*** Supplied records ***
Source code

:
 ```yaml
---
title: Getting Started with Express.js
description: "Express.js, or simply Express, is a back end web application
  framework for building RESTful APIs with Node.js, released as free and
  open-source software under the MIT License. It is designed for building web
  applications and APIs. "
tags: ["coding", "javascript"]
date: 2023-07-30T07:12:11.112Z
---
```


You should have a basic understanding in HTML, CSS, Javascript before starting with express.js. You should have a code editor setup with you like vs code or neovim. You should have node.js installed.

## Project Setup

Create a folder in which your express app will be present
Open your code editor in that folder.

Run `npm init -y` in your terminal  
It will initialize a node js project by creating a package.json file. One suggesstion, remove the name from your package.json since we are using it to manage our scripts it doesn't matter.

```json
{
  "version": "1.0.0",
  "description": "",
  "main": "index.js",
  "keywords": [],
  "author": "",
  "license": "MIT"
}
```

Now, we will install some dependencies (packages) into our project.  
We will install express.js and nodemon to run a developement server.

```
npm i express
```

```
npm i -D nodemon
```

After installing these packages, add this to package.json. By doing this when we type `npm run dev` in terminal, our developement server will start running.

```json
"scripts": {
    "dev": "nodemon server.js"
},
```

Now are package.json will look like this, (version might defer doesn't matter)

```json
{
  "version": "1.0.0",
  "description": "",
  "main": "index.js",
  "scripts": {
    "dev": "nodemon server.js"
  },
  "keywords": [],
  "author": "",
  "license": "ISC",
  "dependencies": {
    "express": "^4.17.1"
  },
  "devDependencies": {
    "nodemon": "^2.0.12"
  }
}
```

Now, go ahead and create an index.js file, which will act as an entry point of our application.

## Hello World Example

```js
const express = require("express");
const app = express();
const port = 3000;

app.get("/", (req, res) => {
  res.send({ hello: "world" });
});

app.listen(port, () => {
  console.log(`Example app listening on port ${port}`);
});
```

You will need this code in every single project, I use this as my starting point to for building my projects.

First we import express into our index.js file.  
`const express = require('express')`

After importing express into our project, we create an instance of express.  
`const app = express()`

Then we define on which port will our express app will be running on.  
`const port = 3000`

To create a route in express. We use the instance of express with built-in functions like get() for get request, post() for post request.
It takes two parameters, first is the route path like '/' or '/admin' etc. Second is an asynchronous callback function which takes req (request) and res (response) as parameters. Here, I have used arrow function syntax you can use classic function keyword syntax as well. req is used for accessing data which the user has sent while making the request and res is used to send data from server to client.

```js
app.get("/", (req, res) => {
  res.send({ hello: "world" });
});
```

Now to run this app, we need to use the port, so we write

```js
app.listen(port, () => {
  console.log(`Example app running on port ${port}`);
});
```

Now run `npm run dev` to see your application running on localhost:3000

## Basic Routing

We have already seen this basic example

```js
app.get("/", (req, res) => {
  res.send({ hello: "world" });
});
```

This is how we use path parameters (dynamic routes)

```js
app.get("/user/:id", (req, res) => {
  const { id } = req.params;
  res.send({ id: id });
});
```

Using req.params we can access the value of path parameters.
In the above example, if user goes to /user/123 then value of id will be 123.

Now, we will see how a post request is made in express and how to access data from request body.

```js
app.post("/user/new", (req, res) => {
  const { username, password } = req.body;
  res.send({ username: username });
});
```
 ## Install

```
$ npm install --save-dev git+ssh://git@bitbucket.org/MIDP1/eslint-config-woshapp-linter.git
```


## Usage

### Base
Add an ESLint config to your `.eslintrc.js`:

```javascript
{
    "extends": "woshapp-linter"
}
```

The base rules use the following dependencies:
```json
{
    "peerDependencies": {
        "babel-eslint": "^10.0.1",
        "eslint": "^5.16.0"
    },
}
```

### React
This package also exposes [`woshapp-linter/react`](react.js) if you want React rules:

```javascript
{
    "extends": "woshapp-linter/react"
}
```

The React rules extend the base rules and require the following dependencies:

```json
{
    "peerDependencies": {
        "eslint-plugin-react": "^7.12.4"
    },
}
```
*** End of Supplied records ***
• _Problem to work on_
Select all lines with the word "require" from the entries above.

• _Answer area_
const express = require("express");
`const express = require('express')`
The React rules extend the base rules and require the following dependencies:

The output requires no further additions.